I hope I can make it a part of the next version.
It behaves similar to text extraction page.get_text("rawdict")
but delivers additional details on the text. Here is a print out of your example page. The basic fact to acknowledge is, that for text, that has bordered characters, two separate spans are produced: one span with the inner part of the text using the fill color, and the other span with the same text, but with the border color. These two spans are exactly equal Python dictionaries with two differences:
"type": 0
and the fill color encoded in the "color"
key."type": 1
and according color in the "color"
key.The characters in a span are in a list wich contains (int) unicode, (int) glyph id, origin (2-tuple) and character width at fontsize 1.
>>> pprint(page._getTexttrace())
[{'ascender': 1.05810546875, # font property
'bidi': 0, # technical info, ignore this
'chars': ((27979, 2169, (116.56690216064453, 459.04339599609375), 1.0),
(35797, 2721, (187.03619384765625, 459.04339599609375), 1.0),
(25551, 1876, (257.50579833984375, 459.04339599609375), 1.0),
(36793, 2822, (327.97540283203125, 459.04339599609375), 1.0),
(25991, 1926, (398.4447021484375, 459.04339599609375), 1.0),
(26412, 1998, (468.91400146484375, 459.04339599609375), 1.0)),
'color': (0.11999999731779099, 0.10000000149011612, 0.09000000357627869),
'colorspace': 3, # indicates RGB
'descender': -0.26171875, # font property
'font': 'IQDUKX+MicrosoftYaHei', # font name
'linewidth': 0.5669000148773193, # border width of the characters
'opacity': 1.0, # transparency ... finally!

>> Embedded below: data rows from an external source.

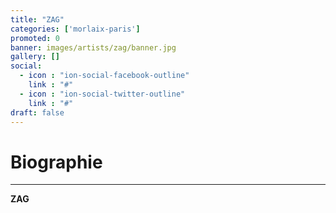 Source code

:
 ```yaml
---
title: "ZAG"
categories: ['morlaix-paris']
promoted: 0
banner: images/artists/zag/banner.jpg
gallery: []
social:
  - icon : "ion-social-facebook-outline"
    link : "#"
  - icon : "ion-social-twitter-outline"
    link : "#"
draft: false
---
```


# Biographie
---

**ZAG**
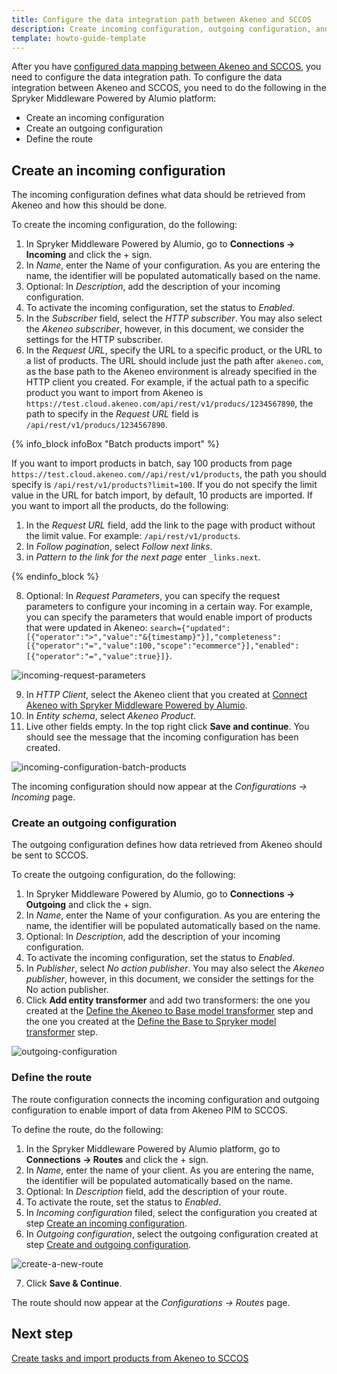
 ```yaml
---
title: Configure the data integration path between Akeneo and SCCOS
description: Create incoming configuration, outgoing configuration, and route in the Spryker Middleware Powered by Alumio
template: howto-guide-template
---
```


After you have [configured data mapping between Akeneo and SCCOS](/docs/pbc/all/data-exchange/{{page.version}}/spryker-middleware-powered-by-alumio/integration-apps/akeneo-pim-integration-app/configure-the-akeneo-pim-integration-app/3-configure-data-mapping-between-akeneo-and-sccos.html), you need to configure the data integration path.
To configure the data integration between Akeneo and SCCOS, you need to do the following in the Spryker Middleware Powered by Alumio platform:

- Create an incoming configuration
- Create an outgoing configuration
- Define the route

## Create an incoming configuration

The incoming configuration defines what data should be retrieved from Akeneo and how this should be done.

To create the incoming configuration, do the following:

1. In Spryker Middleware Powered by Alumio, go to **Connections -> Incoming** and click the + sign.
2. In *Name*, enter the Name of your configuration. As you are entering the name, the identifier will be populated automatically based on the name.
3. Optional: In *Description*, add the description of your incoming configuration.
4. To activate the incoming configuration, set the status to *Enabled*.
5. In the *Subscriber* field, select the *HTTP subscriber*. You may also select the *Akeneo subscriber*, however, in this document, we consider the settings for the HTTP subscriber.
6. In the *Request URL*, specify the URL to a specific product, or the URL to a list of products. The URL should include just the path after `akeneo.com`, as the base path to the Akeneo environment is already specified in the HTTP client you created. For example, if the actual path to a specific product you want to import from Akeneo is `https://test.cloud.akeneo.com/api/rest/v1/producs/1234567890`, the path to specify in the *Request URL* field is `/api/rest/v1/producs/1234567890`. 

{% info_block infoBox "Batch products import" %}

If you want to import products in batch, say 100 products from page `https://test.cloud.akeneo.com//api/rest/v1/products`, the path you should specify is `/api/rest/v1/products?limit=100`. If you do not specify the limit value in the URL for batch import, by default, 10 products are imported. If you want to import all the products, do the following:

1. In the *Request URL* field, add the link to the page with product without the limit value. For example: `/api/rest/v1/products`.
2. In *Follow pagination*, select *Follow next links*.
3. in *Pattern to the link for the next page* enter `_links.next`.

{% endinfo_block %}

8. Optional: In *Request Parameters*, you can specify the request parameters to configure your incoming in a certain way. For example, you can specify the parameters that would enable import of products that were updated in Akeneo: `search={"updated":[{"operator":">","value":"&{timestamp}"}],"completeness":[{"operator":"=","value":100,"scope":"ecommerce"}],"enabled":[{"operator":"=","value":true}]}`.

![incoming-request-parameters](https://spryker.s3.eu-central-1.amazonaws.com/docs/pbc/all/data-exchange/spryker-middleware-powered-by-alumio/integration-apps/akeneo-pim-integration-app/configure-the-akeneo-pim-integration-app/configure-the-data-integration-path-between-akeneo-and-sccos/incoming-request-parameters.png)

9. In *HTTP Client*, select the Akeneo client that you created at [Connect Akeneo with Spryker Middleware Powered by Alumio](/docs/pbc/all/data-exchange/{{page.version}}/spryker-middleware-powered-by-alumio/integration-apps/akeneo-pim-integration-app/configure-the-akeneo-pim-integration-app/connect-the-spryker-middleware-powered-by-alumio-with-akeneo-pim-and-spryker.html#connect-akeneo-with-spryker-middleware-powered-by-alumio).
10. In *Entity schema*, select *Akeneo Product*.
11. Live other fields empty. In the top right click **Save and continue**. You should see the message that the incoming configuration has been created.

![incoming-configuration-batch-products](https://spryker.s3.eu-central-1.amazonaws.com/docs/pbc/all/data-exchange/spryker-middleware-powered-by-alumio/integration-apps/akeneo-pim-integration-app/configure-the-akeneo-pim-integration-app/configure-the-data-integration-path-between-akeneo-and-sccos/incoming-configuration-batch-products.png)

The incoming configuration should now appear at the *Configurations -> Incoming* page.

<!--This is a hidden comment. This configuration is for the Akeneo Subscriber

1. In the Spryker Middleware Powered by Alumio platform, go to **Connections->Incoming** and click the + sign.
2. In *Name*, enter the Name of your configuration. As you are entering the name, the identifier will be populated automatically based on the name.
3. Optional: In the **Description** field, add the description of your incoming configuration.
4. To activate the incoming configuration, set the status to *Enabled*.
5. In the *Subscriber* field, select the subscriber. 
  QUESTION: What is the subscriber, what is each subscriber in the dropdown for, and how do they know which subscriber to select here?
6. In *Entity*, select the entity depending on what data you want to import from Akeneo. For example, to import product abstracts, select *Get list of products*.
7. Leave the *Input transformer* field empty.
8. In *HTTP Client*, select the Akeneo client that you created at this step: [Connect the Spryker Middleware powered by Alumio with Akeneo PIM](#1-connect-the-spryker-middleware-powered-by-alumio-with-akeneo-pim).
10. Live other fields empty. In the top right click **Save and continue**. You should see the message that the incomfing configuration has been created.

![incoming-for-akeneo-product-import.png]
-->

### Create an outgoing configuration

The outgoing configuration defines how data retrieved from Akeneo should be sent to SCCOS.

To create the outgoing configuration, do the following:

1. In Spryker Middleware Powered by Alumio, go to **Connections -> Outgoing** and click the + sign.
2. In *Name*, enter the Name of your configuration. As you are entering the name, the identifier will be populated automatically based on the name.
3. Optional: In *Description*, add the description of your incoming configuration.
4. To activate the incoming configuration, set the status to *Enabled*.
5. In *Publisher*, select *No action publisher*. You may also select the *Akeneo publisher*, however, in this document, we consider the settings for the No action publisher.
6. Click **Add entity transformer** and add two transformers: the one you created at the [Define the Akeneo to Base model transformer](/docs/pbc/all/data-exchange/{{page.version}}/spryker-middleware-powered-by-alumio/integration-apps/akeneo-pim-integration-app/configure-the-akeneo-pim-integration-app/configure-data-mapping-between-akeneo-and-sccos.html#define-the-akeneo-to-base-model-transformer) step and the one you created at the [Define the Base to Spryker model transformer](/docs/pbc/all/data-exchange/{{page.version}}/spryker-middleware-powered-by-alumio/integration-apps/akeneo-pim-integration-app/configure-the-akeneo-pim-integration-app/configure-data-mapping-between-akeneo-and-sccos.html#define-the-base-to-spryker-model-transformer) step.

![outgoing-configuration](https://spryker.s3.eu-central-1.amazonaws.com/docs/pbc/all/data-exchange/spryker-middleware-powered-by-alumio/integration-apps/akeneo-pim-integration-app/configure-the-akeneo-pim-integration-app/configure-the-data-integration-path-between-akeneo-and-sccos/outgoing-configuration.png)

### Define the route

The route configuration connects the incoming configuration and outgoing configuration to enable import of data from Akeneo PIM to SCCOS.

To define the route, do the following:

1. In the Spryker Middleware Powered by Alumio platform, go to **Connections -> Routes** and click the + sign.
2. In *Name*, enter the name of your client. As you are entering the name, the identifier will be populated automatically based on the name.
3. Optional: In *Description* field, add the description of your route.
4. To activate the route, set the status to *Enabled*.
5. In *Incoming configuration* filed, select the configuration you created at step [Create an incoming configuration](#create-an-incoming-configuration).
6. In *Outgoing configuration*, select the outgoing configuration created at step [Create and outgoing configuration](#create-an-outgoing-configuration).

![create-a-new-route](https://spryker.s3.eu-central-1.amazonaws.com/docs/pbc/all/data-exchange/spryker-middleware-powered-by-alumio/integration-apps/akeneo-pim-integration-app/configure-the-akeneo-pim-integration-app/configure-the-data-integration-path-between-akeneo-and-sccos/create-a-new-route.png)

7. Click **Save & Continue**. 

The route should now appear at the *Configurations -> Routes* page.

## Next step
[Create tasks and import products from Akeneo to SCCOS](/docs/pbc/all/data-exchange/{{page.version}}/spryker-middleware-powered-by-alumio/integration-apps/akeneo-pim-integration-app/configure-the-akeneo-pim-integration-app/create-tasks-and-import-products-from-akeneo-to-sccos.html)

'origin': (116.56690216064453, 459.04339599609375), # origin of the span (equal to 1st char)
'scissor': (1.0, 1.0, -1.0, -1.0), # technical, ignore this
'size': 66.53299713134766, # fontsize
'transform': (1.0, 0.0, 0.0, -1.0, 0.0, 841.8897705078125), # technical ignore this
'type': 0, # fill text
'wmode': 0}, # writing mode: horizonatl
{'ascender': 1.05810546875,
'bidi': 0,
'chars': ((27979, 2169, (116.56690216064453, 459.04339599609375), 1.0),
(35797, 2721, (187.03619384765625, 459.04339599609375), 1.0),
(25551, 1876, (257.50579833984375, 459.04339599609375), 1.0),
(36793, 2822, (327.97540283203125, 459.04339599609375), 1.0),
(25991, 1926, (398.4447021484375, 459.04339599609375), 1.0),
(26412, 1998, (468.91400146484375, 459.04339599609375), 1.0)),
'color': (0.8500000238418579, 0.15000000596046448, 0.10999999940395355),
'colorspace': 3,
'descender': -0.26171875,
'font': 'IQDUKX+MicrosoftYaHei',
'linewidth': 0.5669000148773193,
'opacity': 1.0,
'origin': (116.56690216064453, 459.04339599609375),
'scissor': (1.0, 1.0, -1.0, -1.0),
'size': 66.53299713134766,
'transform': (1.0, 0.0, 0.0, -1.0, 0.0, 841.8897705078125),
'type': 1, # stroke text (the text border)
'wmode': 0}]
>>>
Information like the above will also help me not only determine transparency, but also whether text is hidden: this will have yet another "type"
value.
I understand your meaning and look forward to your updated version. Thank you
outline.zip `import fitz
doc = fitz.open("outline.pdf") page = doc[0]
text_dict = page.get_text('dict') text_html = page.get_text('html') print('text_dict:', text_dict) with open('outline.html', 'w') as wf: wf.write(text_html)` I use the 'dict' to get only text, fonts, box, I want to get the outline of the text what do I do?